(Data supplied Opens)
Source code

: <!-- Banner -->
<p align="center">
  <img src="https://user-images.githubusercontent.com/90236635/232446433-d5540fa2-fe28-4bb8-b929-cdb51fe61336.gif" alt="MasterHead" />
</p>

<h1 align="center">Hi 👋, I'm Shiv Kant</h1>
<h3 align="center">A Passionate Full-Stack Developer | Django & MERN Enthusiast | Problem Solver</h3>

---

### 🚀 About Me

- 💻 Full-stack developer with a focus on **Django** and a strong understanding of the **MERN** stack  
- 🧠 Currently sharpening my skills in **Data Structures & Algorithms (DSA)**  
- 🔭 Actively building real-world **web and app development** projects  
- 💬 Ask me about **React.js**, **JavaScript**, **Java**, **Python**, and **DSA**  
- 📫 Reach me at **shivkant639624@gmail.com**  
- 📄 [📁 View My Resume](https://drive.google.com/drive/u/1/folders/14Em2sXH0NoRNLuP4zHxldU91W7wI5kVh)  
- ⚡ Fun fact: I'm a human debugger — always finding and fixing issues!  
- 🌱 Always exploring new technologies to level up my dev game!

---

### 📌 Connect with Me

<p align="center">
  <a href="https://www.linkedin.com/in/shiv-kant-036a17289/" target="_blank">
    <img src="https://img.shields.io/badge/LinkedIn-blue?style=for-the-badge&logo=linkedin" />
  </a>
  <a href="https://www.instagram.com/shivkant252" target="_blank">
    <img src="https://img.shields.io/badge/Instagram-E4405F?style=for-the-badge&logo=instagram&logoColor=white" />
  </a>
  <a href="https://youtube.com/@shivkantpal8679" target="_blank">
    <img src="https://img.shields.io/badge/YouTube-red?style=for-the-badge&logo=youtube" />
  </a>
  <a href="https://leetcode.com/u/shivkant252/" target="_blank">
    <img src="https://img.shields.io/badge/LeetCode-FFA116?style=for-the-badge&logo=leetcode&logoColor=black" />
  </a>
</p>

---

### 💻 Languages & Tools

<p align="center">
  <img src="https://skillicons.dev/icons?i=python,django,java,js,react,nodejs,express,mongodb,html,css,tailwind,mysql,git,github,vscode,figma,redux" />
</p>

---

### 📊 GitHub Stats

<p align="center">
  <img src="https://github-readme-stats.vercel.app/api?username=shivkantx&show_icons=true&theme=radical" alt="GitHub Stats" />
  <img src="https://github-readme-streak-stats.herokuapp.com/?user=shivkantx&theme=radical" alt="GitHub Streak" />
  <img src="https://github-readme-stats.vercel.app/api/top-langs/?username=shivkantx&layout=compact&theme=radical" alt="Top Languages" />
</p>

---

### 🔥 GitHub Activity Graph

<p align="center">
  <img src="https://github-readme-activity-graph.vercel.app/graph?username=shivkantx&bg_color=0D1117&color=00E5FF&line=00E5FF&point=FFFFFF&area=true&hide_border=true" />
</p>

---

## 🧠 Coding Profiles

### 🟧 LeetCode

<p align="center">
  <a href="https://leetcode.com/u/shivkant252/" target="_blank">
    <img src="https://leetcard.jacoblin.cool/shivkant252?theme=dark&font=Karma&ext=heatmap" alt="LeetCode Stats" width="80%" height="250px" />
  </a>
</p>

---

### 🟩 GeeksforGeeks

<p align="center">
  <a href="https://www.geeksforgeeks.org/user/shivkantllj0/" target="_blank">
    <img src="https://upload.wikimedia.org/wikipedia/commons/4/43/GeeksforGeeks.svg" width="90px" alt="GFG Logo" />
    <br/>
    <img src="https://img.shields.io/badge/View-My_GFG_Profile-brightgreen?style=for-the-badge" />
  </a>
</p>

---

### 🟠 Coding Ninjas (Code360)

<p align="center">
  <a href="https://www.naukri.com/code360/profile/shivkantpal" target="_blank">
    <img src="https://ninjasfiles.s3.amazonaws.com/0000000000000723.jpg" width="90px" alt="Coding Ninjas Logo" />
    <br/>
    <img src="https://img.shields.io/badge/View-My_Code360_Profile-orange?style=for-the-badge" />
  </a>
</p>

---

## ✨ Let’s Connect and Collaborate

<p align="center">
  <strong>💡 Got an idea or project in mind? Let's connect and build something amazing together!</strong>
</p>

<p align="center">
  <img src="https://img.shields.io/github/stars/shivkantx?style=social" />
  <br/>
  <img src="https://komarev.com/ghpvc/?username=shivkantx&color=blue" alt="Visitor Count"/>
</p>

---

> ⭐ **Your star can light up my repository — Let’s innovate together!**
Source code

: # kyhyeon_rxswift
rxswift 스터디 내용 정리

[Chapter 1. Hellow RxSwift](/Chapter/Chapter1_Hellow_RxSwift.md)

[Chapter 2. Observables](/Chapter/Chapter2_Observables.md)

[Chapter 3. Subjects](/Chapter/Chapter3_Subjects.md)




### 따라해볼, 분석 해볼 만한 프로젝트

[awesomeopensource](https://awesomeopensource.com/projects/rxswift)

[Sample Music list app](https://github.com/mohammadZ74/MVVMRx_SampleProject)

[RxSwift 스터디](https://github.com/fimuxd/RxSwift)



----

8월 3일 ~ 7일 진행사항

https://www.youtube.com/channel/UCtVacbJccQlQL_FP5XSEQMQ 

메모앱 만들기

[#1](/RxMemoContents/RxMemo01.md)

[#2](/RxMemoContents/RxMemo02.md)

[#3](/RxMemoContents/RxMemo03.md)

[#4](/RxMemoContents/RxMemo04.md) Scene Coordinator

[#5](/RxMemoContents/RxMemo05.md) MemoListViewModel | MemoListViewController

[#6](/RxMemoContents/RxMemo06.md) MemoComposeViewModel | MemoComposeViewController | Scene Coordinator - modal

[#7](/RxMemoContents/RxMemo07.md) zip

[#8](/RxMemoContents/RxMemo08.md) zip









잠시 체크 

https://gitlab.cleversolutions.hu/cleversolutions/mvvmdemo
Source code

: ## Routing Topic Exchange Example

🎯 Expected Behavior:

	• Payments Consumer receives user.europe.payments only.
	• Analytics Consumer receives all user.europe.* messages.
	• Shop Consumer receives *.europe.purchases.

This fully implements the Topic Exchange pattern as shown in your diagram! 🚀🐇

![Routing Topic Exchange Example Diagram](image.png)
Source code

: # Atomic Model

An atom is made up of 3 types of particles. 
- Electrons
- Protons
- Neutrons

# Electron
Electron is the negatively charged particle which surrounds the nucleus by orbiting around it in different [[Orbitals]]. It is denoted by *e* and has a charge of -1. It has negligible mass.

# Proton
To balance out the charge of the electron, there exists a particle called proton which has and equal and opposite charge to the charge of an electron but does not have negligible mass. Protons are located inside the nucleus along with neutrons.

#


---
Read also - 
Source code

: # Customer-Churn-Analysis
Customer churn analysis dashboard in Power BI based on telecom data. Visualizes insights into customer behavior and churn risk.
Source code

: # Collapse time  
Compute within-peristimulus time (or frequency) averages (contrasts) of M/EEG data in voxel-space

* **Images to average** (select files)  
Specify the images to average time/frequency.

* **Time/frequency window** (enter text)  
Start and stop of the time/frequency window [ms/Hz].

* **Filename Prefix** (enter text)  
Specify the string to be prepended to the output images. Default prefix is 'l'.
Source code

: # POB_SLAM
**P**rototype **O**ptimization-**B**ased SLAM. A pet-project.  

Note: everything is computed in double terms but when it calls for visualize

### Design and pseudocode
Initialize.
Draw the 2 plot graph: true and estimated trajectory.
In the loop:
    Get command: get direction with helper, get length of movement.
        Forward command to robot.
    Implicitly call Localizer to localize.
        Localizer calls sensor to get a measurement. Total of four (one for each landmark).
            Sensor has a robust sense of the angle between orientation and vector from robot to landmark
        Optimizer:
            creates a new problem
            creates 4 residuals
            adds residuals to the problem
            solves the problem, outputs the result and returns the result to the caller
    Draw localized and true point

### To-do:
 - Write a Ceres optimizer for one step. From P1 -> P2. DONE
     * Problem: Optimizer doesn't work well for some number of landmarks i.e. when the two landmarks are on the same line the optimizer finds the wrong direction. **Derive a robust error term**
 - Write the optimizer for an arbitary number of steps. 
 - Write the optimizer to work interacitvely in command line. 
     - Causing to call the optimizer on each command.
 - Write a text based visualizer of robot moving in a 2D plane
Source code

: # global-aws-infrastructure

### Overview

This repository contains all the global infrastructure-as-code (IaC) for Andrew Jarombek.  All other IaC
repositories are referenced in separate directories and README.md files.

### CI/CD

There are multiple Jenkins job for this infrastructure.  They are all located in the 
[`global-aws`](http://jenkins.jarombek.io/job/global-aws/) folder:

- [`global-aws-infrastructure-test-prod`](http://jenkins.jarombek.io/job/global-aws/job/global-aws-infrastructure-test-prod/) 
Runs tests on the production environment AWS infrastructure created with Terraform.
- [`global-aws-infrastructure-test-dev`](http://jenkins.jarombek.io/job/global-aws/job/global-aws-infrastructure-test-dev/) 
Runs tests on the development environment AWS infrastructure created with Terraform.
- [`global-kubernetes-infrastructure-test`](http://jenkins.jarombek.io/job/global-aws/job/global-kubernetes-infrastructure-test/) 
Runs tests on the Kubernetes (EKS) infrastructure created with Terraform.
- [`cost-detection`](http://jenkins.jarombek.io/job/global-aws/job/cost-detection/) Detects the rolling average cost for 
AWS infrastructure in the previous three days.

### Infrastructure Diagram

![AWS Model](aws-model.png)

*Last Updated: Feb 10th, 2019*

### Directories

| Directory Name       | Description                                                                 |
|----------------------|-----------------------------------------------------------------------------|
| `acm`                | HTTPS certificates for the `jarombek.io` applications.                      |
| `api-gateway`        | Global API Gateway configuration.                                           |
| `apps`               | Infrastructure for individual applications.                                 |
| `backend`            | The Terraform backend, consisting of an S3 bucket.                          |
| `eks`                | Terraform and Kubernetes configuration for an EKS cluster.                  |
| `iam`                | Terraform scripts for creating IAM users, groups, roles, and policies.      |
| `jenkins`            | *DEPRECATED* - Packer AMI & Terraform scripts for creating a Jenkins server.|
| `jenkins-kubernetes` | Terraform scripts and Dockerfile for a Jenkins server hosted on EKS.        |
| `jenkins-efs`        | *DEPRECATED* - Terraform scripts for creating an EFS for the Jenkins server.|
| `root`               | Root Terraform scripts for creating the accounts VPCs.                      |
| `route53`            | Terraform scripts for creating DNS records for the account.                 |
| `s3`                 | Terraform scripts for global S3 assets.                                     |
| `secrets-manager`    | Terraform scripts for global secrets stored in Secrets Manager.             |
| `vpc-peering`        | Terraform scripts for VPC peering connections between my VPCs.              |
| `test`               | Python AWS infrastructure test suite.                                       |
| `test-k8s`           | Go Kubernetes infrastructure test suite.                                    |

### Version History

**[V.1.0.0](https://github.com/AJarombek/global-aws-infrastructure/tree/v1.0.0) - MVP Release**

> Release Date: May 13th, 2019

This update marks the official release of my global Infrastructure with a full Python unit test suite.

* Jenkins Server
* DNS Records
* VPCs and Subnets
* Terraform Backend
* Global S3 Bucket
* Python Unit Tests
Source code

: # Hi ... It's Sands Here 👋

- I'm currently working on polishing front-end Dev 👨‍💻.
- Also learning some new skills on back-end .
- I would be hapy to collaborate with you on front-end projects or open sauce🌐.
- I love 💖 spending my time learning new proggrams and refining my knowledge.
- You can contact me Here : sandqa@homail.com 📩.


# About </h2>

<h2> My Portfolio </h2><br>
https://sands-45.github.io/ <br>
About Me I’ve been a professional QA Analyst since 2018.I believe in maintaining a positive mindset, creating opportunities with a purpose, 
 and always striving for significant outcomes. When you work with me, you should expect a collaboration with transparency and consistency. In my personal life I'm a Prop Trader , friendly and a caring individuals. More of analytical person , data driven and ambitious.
(Data supplied Closes)
- Exercise aim -
Look through the preceding entries for the word "text". Report how many lines hold it, and only that number.

- Your response -
3